The entries follow. Copy every line in which "text" appears.

## Provided information
____
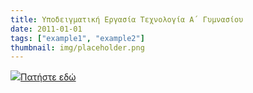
 ```yaml
---
title: Υποδειγματική Εργασία Τεχνολογία Α΄ Γυμνασίου
date: 2011-01-01
tags: ["example1", "example2"]
thumbnail: img/placeholder.png
---
```

![](http://www.cyclist.gr/upldx/Image/blog/products/tuareg.jpg)[Πατήστε εδώ](https://www.dropbox.com/s/l9fymaghe08f3p6/%CE%A0%CE%9F%CE%94%CE%97%CE%9B%CE%91%CE%A4%CE%9F%202.doc)
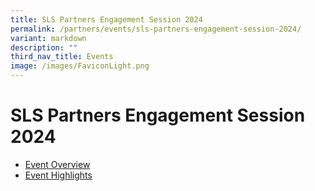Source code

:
```yaml
---
title: SLS Partners Engagement Session 2024
permalink: /partners/events/sls-partners-engagement-session-2024/
variant: markdown
description: ""
third_nav_title: Events
image: /images/FaviconLight.png
---
```

<h1>SLS Partners Engagement Session 2024</h1>
<ul>
  <li><a target="_blank" href="/partners/events/sls-partners-engagement-session-2024/overview">Event Overview</a></li>
  <li><a target="_blank" href="/partners/events/sls-partners-engagement-session-2024/highlights">Event Highlights</a></li>
</ul>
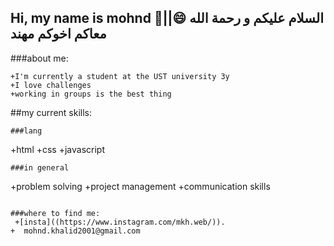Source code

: ## Hi, my name is mohnd 👋||😄 السلام عليكم و رحمة الله معاكم اخوكم مهند


###about me:
```
+I'm currently a student at the UST university 3y
+I love challenges 
+working in groups is the best thing

```

##my current skills:
```
###lang
```
+html
+css 
+javascript
```
###in general
```
+problem solving
+project management
+communication skills
```

###where to find me:
 +[insta]((https://www.instagram.com/mkh.web/)).
+  mohnd.khalid2001@gmail.com



```

<!--
This site was built using [GitHub Pages](https://pages.github.com/).


Here are some ideas to get you started:

- 🔭 I’m currently working on ...
- 🌱 I’m currently learning ...
- 👯 I’m looking to collaborate on ...
- 🤔 I’m looking for help with ...
- 💬 Ask me about ...
- 📫 How to reach me: ...
- 😄 Pronouns: ...
- ⚡ Fun fact: ...
-->
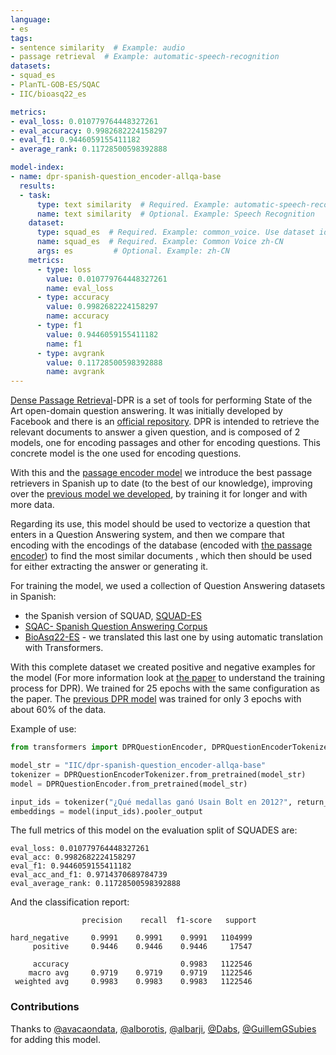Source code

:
 ```yaml
---
language:
- es
tags:
- sentence similarity  # Example: audio
- passage retrieval  # Example: automatic-speech-recognition
datasets:
- squad_es
- PlanTL-GOB-ES/SQAC
- IIC/bioasq22_es

metrics:
- eval_loss: 0.010779764448327261
- eval_accuracy: 0.9982682224158297
- eval_f1: 0.9446059155411182
- average_rank: 0.11728500598392888

model-index:
- name: dpr-spanish-question_encoder-allqa-base
  results:
  - task: 
      type: text similarity  # Required. Example: automatic-speech-recognition
      name: text similarity  # Optional. Example: Speech Recognition
    dataset:
      type: squad_es  # Required. Example: common_voice. Use dataset id from https://hf.co/datasets
      name: squad_es  # Required. Example: Common Voice zh-CN
      args: es         # Optional. Example: zh-CN
    metrics:
      - type: loss
        value: 0.010779764448327261
        name: eval_loss
      - type: accuracy
        value: 0.9982682224158297
        name: accuracy
      - type: f1
        value: 0.9446059155411182
        name: f1
      - type: avgrank
        value: 0.11728500598392888
        name: avgrank
---
```


[Dense Passage Retrieval](https://arxiv.org/abs/2004.04906)-DPR is a set of tools for performing State of the Art open-domain question answering. It was initially developed by Facebook and there is an [official repository](https://github.com/facebookresearch/DPR). DPR is intended to retrieve the relevant documents to answer a given question, and is composed of 2 models, one for encoding passages and other for encoding questions. This concrete model is the one used for encoding questions.

With this and the [passage encoder model](https://huggingface.co/avacaondata/dpr-spanish-passage_encoder-allqa-base) we introduce the best passage retrievers in Spanish up to date (to the best of our knowledge), improving over the [previous model we developed](https://huggingface.co/IIC/dpr-spanish-question_encoder-squades-base), by training it for longer and with more data.

Regarding its use, this model should be used to vectorize a question that enters in a Question Answering system, and then we compare that encoding with the encodings of the database (encoded with [the passage encoder](https://huggingface.co/avacaondata/dpr-spanish-passage_encoder-squades-base)) to find the most similar documents , which then should be used for either extracting the answer or generating it.

For training the model, we used a collection of Question Answering datasets in Spanish: 
- the Spanish version of SQUAD, [SQUAD-ES](https://huggingface.co/datasets/squad_es)
- [SQAC- Spanish Question Answering Corpus](https://huggingface.co/datasets/PlanTL-GOB-ES/SQAC)
- [BioAsq22-ES](https://huggingface.co/datasets/IIC/bioasq22_es) - we translated this last one by using automatic translation with Transformers.

With this complete dataset we created positive and negative examples for the model (For more information look at [the paper](https://arxiv.org/abs/2004.04906) to understand the training process for DPR). We trained for 25 epochs with the same configuration as the paper. The [previous DPR model](https://huggingface.co/IIC/dpr-spanish-passage_encoder-squades-base) was trained for only 3 epochs with about 60% of the data.

Example of use:

```python
from transformers import DPRQuestionEncoder, DPRQuestionEncoderTokenizer

model_str = "IIC/dpr-spanish-question_encoder-allqa-base"
tokenizer = DPRQuestionEncoderTokenizer.from_pretrained(model_str)
model = DPRQuestionEncoder.from_pretrained(model_str)

input_ids = tokenizer("¿Qué medallas ganó Usain Bolt en 2012?", return_tensors="pt")["input_ids"]
embeddings = model(input_ids).pooler_output
```

The full metrics of this model on the evaluation split of SQUADES are:

```
eval_loss: 0.010779764448327261
eval_acc: 0.9982682224158297
eval_f1: 0.9446059155411182
eval_acc_and_f1: 0.9714370689784739
eval_average_rank: 0.11728500598392888
```

And the classification report:

```
                precision    recall  f1-score   support

hard_negative     0.9991    0.9991    0.9991   1104999
     positive     0.9446    0.9446    0.9446     17547

     accuracy                         0.9983   1122546
    macro avg     0.9719    0.9719    0.9719   1122546
 weighted avg     0.9983    0.9983    0.9983   1122546

```

### Contributions
Thanks to [@avacaondata](https://huggingface.co/avacaondata), [@alborotis](https://huggingface.co/alborotis), [@albarji](https://huggingface.co/albarji), [@Dabs](https://huggingface.co/Dabs), [@GuillemGSubies](https://huggingface.co/GuillemGSubies) for adding this model.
____
## Your response
      type: text similarity  # Required. Example: automatic-speech-recognition
      name: text similarity  # Optional. Example: Speech Recognition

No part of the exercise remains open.